■ **ACTIVITY**
Take every line containing "电话号码" out of the records.

(Saved data entries)
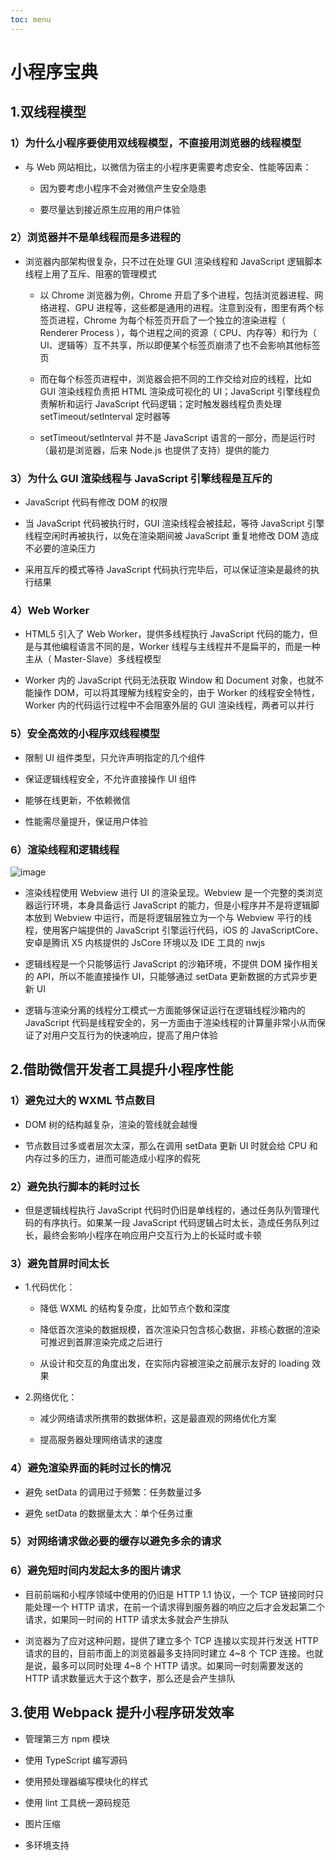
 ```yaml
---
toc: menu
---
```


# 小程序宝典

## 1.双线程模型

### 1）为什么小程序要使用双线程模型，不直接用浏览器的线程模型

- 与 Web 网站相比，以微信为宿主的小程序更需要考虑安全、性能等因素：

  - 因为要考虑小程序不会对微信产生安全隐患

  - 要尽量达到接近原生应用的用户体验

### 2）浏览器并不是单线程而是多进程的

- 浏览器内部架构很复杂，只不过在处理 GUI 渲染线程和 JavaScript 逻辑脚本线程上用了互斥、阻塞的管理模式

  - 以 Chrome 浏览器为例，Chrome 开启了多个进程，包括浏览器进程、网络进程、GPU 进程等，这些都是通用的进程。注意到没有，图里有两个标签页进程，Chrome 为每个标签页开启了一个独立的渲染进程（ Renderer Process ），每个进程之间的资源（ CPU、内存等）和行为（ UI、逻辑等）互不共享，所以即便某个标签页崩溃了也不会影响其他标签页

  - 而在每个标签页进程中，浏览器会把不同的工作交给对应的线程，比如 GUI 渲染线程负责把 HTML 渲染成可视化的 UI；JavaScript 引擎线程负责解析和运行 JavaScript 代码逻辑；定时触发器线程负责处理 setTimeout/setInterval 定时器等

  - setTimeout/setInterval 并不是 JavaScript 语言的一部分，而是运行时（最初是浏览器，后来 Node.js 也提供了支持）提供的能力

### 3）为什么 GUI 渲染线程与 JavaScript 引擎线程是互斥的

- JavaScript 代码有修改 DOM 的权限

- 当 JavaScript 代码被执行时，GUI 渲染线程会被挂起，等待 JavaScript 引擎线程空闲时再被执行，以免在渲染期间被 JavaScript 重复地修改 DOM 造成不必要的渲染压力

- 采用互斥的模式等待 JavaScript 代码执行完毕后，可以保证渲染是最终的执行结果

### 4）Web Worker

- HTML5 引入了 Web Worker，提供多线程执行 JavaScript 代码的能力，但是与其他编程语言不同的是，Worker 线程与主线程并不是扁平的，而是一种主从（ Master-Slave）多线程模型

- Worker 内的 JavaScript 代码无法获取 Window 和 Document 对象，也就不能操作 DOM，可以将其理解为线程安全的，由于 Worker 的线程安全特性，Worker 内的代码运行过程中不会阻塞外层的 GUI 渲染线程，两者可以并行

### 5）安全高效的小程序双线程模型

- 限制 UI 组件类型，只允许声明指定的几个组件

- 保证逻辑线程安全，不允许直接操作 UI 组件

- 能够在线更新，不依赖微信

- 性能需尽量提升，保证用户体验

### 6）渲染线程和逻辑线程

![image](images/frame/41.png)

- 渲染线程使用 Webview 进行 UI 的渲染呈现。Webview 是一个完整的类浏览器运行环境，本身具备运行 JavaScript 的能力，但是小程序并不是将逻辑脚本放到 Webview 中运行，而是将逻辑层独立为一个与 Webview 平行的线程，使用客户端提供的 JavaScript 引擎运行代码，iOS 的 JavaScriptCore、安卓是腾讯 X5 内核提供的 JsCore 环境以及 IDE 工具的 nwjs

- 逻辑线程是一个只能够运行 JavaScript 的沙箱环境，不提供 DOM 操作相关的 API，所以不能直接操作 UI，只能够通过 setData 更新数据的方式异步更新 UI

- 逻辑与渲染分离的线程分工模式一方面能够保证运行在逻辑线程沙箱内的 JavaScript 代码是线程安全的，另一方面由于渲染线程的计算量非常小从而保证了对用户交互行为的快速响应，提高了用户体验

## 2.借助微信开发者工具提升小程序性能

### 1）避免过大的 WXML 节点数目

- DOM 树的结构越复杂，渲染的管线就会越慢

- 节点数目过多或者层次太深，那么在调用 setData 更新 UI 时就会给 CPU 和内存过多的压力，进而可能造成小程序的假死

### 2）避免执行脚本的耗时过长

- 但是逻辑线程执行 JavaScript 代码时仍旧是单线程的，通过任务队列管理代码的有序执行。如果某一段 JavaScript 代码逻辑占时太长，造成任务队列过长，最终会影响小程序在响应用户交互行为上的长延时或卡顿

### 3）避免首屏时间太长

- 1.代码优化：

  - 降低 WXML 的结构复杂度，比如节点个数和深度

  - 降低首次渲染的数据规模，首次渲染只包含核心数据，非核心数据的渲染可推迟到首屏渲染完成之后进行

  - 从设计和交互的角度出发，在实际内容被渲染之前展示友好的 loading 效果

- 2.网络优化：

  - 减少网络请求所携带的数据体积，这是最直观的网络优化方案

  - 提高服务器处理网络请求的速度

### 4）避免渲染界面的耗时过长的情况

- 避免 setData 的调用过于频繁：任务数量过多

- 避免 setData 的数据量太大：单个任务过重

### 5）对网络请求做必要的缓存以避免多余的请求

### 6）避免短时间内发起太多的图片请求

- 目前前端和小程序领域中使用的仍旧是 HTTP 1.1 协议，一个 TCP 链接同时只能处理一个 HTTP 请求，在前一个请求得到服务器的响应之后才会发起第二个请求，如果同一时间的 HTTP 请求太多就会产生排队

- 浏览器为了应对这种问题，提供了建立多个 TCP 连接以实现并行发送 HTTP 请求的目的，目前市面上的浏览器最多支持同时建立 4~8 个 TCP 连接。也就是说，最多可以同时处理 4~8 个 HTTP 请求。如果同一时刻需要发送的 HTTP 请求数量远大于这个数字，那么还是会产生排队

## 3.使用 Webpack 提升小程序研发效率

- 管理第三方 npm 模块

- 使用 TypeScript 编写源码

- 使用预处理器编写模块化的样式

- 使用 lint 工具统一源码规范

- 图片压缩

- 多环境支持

---

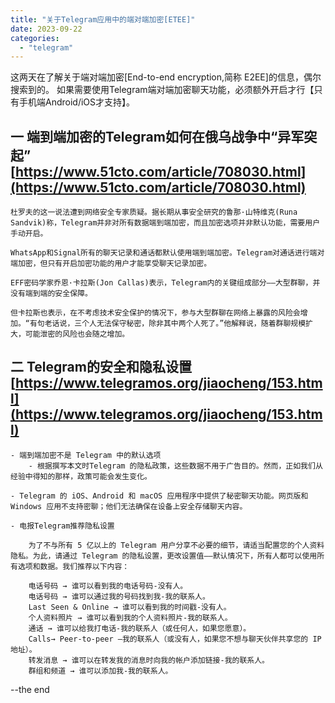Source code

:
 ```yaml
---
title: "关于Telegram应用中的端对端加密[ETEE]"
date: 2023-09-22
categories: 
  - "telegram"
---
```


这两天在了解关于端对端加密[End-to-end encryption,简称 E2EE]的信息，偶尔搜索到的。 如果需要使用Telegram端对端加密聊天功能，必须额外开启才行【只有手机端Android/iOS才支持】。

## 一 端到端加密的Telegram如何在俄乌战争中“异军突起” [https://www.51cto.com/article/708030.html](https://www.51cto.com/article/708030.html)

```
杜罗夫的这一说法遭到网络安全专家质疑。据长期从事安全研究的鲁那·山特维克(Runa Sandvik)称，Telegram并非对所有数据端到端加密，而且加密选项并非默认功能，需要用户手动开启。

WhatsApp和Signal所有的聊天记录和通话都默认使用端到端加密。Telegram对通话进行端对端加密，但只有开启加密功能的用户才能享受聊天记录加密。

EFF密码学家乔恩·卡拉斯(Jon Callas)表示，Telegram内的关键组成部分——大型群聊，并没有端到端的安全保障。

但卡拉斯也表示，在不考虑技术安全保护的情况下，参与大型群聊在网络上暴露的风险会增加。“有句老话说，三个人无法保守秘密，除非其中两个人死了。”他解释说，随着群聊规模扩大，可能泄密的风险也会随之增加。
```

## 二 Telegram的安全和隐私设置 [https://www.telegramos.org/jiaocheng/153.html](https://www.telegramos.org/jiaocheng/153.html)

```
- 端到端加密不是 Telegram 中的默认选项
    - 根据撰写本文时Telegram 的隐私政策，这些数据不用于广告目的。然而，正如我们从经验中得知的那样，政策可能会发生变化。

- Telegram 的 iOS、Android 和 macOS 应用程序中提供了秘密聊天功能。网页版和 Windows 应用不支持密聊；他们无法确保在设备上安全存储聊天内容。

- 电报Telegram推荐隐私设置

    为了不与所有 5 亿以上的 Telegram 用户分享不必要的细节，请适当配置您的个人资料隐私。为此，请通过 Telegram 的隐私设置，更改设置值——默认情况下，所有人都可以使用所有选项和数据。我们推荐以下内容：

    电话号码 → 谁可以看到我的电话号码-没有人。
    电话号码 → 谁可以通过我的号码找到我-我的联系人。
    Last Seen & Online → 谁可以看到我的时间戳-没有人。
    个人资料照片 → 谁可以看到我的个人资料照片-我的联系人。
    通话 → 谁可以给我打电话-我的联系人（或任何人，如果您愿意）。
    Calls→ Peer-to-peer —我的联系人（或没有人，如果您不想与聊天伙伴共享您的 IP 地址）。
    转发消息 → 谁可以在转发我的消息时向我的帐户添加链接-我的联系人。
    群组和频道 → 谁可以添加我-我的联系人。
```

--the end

■ **COMPLETED EXERCISE**
    电话号码 → 谁可以看到我的电话号码-没有人。
    电话号码 → 谁可以通过我的号码找到我-我的联系人。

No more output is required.